The situation also affects my professional activities: due to hospital restrictions, I am unable to accompany my clients during labour and delivery as most hospitals are either not allowing or allowing only one support person for a woman in labour.
I have had to innovate to be able to offer some virtual support services for women in labour, lactation support or infant care sessions. I have had to move my childbirth classes online as physical classes are restricted.
Only now, I can see my clients in urgent breastfeeding cases at their home and I ensure that I wear my PPEs during the sessions.
From your experience as a health expert, how does the health sector in Kenya absorb the crisis? What are the challenges?
There has been a significant drop in people seeking health services in hospitals and some private hospitals have even had to lay off some of their staff as people avoid the hospitals. The quarantine centres provided by the government, however, are becoming overwhelmed by the numbers of patients, which has led to the government recently introducing guidelines for home-care for COVID-19 positive patients who do not need specialised care in a hospital to be able to decongest the quarantine centres. There is still a very limited number of PPEs for medical personnel and specialised equipment like intensive care units and ventilators, which would result in a big crisis if there was a spike of patients that need specialised care.
Are there specific challenges regarding women, mother-to-be and young mother’s health?
The greatest challenge I have noted is that because the new mothers are being discharged very quickly from hospital, there are going home with very limited information in infant care and breastfeeding leading to cases of infant dehydration or poor weight gain due to breastfeeding challenges, cord infection, etc. Likewise, some women have ended up giving birth at home without skilled support due to the curfew as they lacked the means to get to hospital or fear of venturing out at night. Moreover, some mothers develop a fear of going to hospitals and don’t attend to their pre-natal clinics or even take their newborns for vaccinations fearing getting infected with the virus.

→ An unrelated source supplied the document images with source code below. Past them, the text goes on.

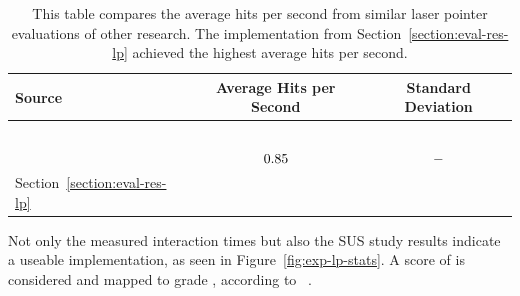 \begin{table}[H]
	\centering
	\begin{tabular}{l c c}
		\toprule
		Source                                            & Average Hits per Second                                                            & Standard Deviation                                                                \\
		\midrule
		\citeauthor{Kamm.2018}~\cite{Kamm.2018}           & \pgfmathparse{\kammAvgHits}\pgfmathprintnumber[fixed, precision=2]{\pgfmathresult} & \pgfmathparse{\kammAvgStd}\pgfmathprintnumber[fixed, precision=2]{\pgfmathresult} \\%
		\citeauthor{JiYoungOh.2002}~\cite{JiYoungOh.2002} & \(0.85{}\)                                                                  & \(-{}\)                                                                  \\%
		Section~\ref{section:eval-res-lp}                 & \pgfmathparse{\oursAvgHits}\pgfmathprintnumber[fixed, precision=2]{\pgfmathresult} & \pgfmathparse{\oursAvgStd}\pgfmathprintnumber[fixed, precision=2]{\pgfmathresult} \\
		\bottomrule
	\end{tabular}
	\caption[Comparison of laser pointer task results]{This table compares the average hits per second from similar laser pointer evaluations of other research. The implementation from Section~\ref{section:eval-res-lp} achieved the highest average hits per second.}\label{tab:lp-comp}
\end{table}

Not only the measured interaction times but also the \gls{SUS} study results indicate a useable implementation, as seen in Figure~\ref{fig:exp-lp-stats}. A score of \evalExpLpSusScore{} is considered \evalExpLpSusAdj{} and mapped to grade \evalExpLpSusGrade{}, according to \citeauthor{Bangor.2009}~\cite[120\psq]{Bangor.2009}.

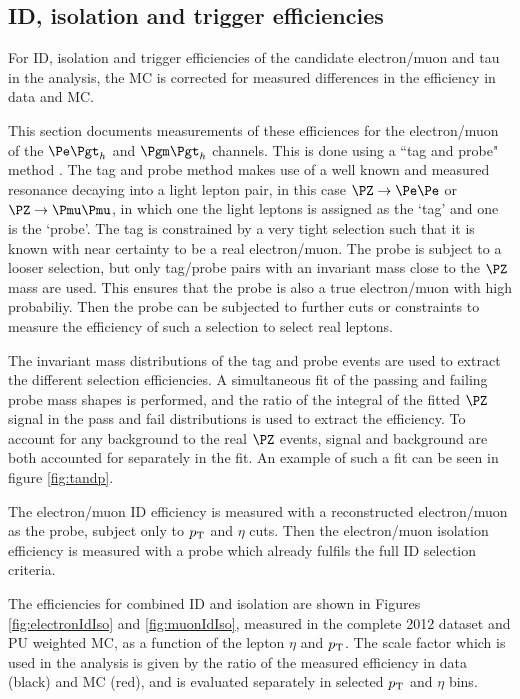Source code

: \subsection{ID, isolation and trigger efficiencies}

For ID, isolation and trigger efficiencies of the candidate electron/muon 
and tau in the analysis, the \ac{MC} is corrected for measured differences in 
the efficiency in data and \ac{MC}.

This section documents measurements of these efficiences for the electron/muon 
of the $\etau$ and $\mutau$ channels. This is done using a ``tag and probe"
method \cite{Khachatryan:2010xn}.
The tag and probe method makes use of a well known and measured resonance decaying
into a light lepton pair, in this case $\PZ\to\Pe\Pe$ or $\PZ\to\Pmu\Pmu$, 
in which one the light leptons is assigned as the `tag' and one is the `probe'. 
The tag is constrained by a very tight selection such that it is known with near 
certainty to be a real electron/muon. The probe is subject to a looser selection, 
but only tag/probe pairs with an invariant mass close to the $\PZ$ mass are used. 
This ensures that the probe is also a true electron/muon with high probabiliy. 
Then the probe can be subjected to further cuts or constraints to measure the 
efficiency of such a selection to select real leptons.

The invariant mass distributions of the tag and probe events are used to extract
the different selection efficiencies. A simultaneous fit of the passing and failing probe 
mass shapes is performed, and the ratio of the integral of the fitted $\PZ$ signal 
in the pass and fail distributions is used to extract the efficiency. To account for any background
to the real $\PZ$ events, signal and background are both accounted for
separately in the fit. An example of such a fit can be seen in figure
\ref{fig:tandp}.

The electron/muon ID efficiency is measured with a reconstructed
electron/muon as the probe, subject only to $p_{\mathrm{T}}$ and $\eta$ cuts. 
Then the electron/muon isolation efficiency is measured
with a probe which already fulfils the full ID selection criteria. 

The efficiencies for combined ID and isolation are shown in Figures
\ref{fig:electronIdIso} and \ref{fig:muonIdIso}, measured in the complete 2012
dataset and PU weighted MC, as a function of the lepton $\eta$ and $p_{\mathrm{T}}$.
The scale factor which is used in the analysis is given by the ratio of the
measured efficiency in data (black) and MC (red), and is evaluated separately in
selected $p_{\mathrm{T}}$ and $\eta$ bins.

Is there any other aspect about COVID-19 in Kenya you would like to draw the reader’s attention to, either from a personal point of view or as a health expert?
Delay in health seeking behaviour may eventually cause more deaths than the virus itself as people wait too long to go to hospitals leading to complications from infections that are treatable when caught early
How do you see the situation in next few months in Kenya? What will be the main challenges? And what are your hopes?
People will be forced to go back to their usual economic activity to be able to make ends meet. However, this may lead to large spikes of infection which in turn may overwhelm our already strained health systems. The hope is that people will continue to follow the guidelines provided to be able to keep safe and lessen the chances of infection as we await a vaccine.